## Prompt
In the data below, find every line with the word "effective" and copy it.

## The data
══════════
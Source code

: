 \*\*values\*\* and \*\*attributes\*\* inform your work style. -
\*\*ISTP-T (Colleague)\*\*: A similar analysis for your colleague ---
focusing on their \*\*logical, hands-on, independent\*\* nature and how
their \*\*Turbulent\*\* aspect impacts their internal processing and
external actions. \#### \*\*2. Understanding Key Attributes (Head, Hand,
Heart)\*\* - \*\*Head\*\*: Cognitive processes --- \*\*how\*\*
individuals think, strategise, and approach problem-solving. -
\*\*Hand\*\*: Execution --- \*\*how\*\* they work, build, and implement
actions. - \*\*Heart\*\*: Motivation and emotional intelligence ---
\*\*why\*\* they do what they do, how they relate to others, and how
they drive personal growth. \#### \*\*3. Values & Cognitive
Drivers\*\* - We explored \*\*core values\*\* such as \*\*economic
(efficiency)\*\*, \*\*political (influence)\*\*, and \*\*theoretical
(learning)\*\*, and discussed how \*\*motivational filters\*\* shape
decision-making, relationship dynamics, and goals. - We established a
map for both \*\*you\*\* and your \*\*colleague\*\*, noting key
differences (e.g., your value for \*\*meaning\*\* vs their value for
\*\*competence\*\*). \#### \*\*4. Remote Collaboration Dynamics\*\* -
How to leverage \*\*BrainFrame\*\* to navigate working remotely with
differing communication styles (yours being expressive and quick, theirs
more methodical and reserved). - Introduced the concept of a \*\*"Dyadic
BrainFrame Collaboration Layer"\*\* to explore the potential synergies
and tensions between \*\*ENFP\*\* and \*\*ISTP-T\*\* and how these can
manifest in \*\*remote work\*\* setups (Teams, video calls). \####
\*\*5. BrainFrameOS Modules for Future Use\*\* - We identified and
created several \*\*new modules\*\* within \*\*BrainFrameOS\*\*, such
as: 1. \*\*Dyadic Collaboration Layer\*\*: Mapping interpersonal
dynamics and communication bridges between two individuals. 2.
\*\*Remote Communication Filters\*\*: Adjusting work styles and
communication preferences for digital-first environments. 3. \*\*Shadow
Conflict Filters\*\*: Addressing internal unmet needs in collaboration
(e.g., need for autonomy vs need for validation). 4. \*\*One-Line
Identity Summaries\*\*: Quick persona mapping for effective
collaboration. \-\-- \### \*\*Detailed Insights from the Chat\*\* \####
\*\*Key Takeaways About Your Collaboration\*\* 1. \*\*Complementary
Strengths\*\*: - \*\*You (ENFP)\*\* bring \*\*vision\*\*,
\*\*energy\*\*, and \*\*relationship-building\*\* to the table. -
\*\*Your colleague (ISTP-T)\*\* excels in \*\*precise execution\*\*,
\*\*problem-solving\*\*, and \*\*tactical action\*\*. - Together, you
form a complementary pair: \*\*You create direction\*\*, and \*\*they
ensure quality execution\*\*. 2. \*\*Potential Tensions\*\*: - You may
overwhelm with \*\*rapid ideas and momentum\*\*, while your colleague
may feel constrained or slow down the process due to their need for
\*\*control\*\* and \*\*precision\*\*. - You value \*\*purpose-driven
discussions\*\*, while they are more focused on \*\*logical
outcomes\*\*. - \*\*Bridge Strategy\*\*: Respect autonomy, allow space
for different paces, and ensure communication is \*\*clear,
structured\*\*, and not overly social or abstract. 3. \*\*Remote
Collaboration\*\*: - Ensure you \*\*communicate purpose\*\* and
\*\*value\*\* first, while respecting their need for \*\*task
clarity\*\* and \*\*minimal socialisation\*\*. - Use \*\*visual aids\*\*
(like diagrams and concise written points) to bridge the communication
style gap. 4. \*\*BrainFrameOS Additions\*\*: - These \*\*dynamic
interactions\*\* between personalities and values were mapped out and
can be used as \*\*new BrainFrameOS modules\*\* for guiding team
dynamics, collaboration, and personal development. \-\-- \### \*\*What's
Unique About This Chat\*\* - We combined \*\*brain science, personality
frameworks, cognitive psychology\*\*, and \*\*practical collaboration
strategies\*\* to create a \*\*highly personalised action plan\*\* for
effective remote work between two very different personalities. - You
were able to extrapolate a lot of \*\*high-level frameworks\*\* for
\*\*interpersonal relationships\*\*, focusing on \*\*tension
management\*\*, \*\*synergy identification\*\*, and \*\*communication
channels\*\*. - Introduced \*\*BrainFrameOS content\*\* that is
══════════
## Answer to this exercise
Identity Summaries\*\*: Quick persona mapping for effective
effective remote work between two very different personalities. - You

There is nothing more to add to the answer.